- EXERCISE: Output the data below line for line, exactly, up to and including the line where "set by Thailand" appears.

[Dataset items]
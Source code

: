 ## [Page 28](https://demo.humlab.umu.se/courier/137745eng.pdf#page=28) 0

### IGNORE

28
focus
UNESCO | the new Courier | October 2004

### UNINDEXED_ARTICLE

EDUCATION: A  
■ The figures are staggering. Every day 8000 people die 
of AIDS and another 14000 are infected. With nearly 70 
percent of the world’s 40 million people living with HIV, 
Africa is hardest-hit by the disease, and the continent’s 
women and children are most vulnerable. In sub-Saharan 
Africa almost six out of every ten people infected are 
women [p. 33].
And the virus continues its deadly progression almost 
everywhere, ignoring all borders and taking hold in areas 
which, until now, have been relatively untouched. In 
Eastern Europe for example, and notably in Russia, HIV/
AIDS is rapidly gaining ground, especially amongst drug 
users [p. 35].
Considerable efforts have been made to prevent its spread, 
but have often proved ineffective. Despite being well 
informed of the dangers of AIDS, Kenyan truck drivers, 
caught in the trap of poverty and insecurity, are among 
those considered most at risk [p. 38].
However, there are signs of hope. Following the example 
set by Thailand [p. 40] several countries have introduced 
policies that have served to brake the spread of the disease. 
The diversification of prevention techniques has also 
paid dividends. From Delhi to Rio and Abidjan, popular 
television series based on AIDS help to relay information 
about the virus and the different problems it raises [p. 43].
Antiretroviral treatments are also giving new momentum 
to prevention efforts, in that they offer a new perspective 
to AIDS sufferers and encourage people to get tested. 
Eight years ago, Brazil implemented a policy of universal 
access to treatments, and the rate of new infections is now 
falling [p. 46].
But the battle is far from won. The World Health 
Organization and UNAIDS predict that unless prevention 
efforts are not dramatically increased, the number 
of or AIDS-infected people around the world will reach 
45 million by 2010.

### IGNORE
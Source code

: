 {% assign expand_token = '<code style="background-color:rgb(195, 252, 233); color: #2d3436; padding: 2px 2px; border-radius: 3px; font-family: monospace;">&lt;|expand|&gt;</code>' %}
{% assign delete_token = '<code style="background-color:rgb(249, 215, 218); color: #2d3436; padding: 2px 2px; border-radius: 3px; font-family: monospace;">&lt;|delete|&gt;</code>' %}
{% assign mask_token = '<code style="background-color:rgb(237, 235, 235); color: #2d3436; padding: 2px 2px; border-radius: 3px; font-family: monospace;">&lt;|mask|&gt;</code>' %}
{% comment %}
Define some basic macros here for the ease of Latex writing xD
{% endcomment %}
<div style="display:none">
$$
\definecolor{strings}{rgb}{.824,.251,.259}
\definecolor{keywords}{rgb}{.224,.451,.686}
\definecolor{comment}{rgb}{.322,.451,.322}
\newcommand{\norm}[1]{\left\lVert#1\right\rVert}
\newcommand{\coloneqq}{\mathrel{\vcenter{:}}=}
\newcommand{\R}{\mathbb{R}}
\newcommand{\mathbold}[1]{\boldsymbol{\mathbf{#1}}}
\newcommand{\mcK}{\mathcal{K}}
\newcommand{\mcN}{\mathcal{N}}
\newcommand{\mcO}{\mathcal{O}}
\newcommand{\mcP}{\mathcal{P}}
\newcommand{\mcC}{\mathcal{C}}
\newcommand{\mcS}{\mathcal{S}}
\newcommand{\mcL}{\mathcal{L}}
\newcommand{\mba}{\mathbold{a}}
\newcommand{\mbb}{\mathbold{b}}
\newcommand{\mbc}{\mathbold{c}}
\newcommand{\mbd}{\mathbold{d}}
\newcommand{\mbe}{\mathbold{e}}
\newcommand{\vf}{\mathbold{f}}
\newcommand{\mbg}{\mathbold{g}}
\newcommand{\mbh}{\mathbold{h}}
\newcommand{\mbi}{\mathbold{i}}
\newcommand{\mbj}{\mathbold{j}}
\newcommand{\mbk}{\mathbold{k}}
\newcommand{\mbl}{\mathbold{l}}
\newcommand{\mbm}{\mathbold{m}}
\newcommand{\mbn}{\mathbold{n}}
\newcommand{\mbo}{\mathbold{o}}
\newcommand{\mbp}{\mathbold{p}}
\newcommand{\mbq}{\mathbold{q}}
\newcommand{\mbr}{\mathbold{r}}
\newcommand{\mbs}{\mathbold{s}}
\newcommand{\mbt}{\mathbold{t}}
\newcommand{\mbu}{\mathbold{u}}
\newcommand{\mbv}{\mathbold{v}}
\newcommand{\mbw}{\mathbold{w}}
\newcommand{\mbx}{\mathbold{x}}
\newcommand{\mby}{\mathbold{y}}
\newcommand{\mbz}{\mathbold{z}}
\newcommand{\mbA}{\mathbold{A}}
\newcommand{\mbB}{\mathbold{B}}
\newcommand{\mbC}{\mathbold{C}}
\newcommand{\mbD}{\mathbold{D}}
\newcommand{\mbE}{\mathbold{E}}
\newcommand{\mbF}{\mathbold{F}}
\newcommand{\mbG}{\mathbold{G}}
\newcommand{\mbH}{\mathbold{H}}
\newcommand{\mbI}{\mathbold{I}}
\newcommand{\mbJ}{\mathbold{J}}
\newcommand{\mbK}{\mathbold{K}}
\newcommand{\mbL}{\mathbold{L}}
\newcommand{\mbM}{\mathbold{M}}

- SOLUTION FOR THIS TASK:
Source code

: ## [Page 28](https://demo.humlab.umu.se/courier/137745eng.pdf#page=28) 0

### IGNORE

28
focus
UNESCO | the new Courier | October 2004

### UNINDEXED_ARTICLE

EDUCATION: A  
■ The figures are staggering. Every day 8000 people die 
of AIDS and another 14000 are infected. With nearly 70 
percent of the world’s 40 million people living with HIV, 
Africa is hardest-hit by the disease, and the continent’s 
women and children are most vulnerable. In sub-Saharan 
Africa almost six out of every ten people infected are 
women [p. 33].
And the virus continues its deadly progression almost 
everywhere, ignoring all borders and taking hold in areas 
which, until now, have been relatively untouched. In 
Eastern Europe for example, and notably in Russia, HIV/
AIDS is rapidly gaining ground, especially amongst drug 
users [p. 35].
Considerable efforts have been made to prevent its spread, 
but have often proved ineffective. Despite being well 
informed of the dangers of AIDS, Kenyan truck drivers, 
caught in the trap of poverty and insecurity, are among 
those considered most at risk [p. 38].
However, there are signs of hope. Following the example 
set by Thailand [p. 40] several countries have introduced 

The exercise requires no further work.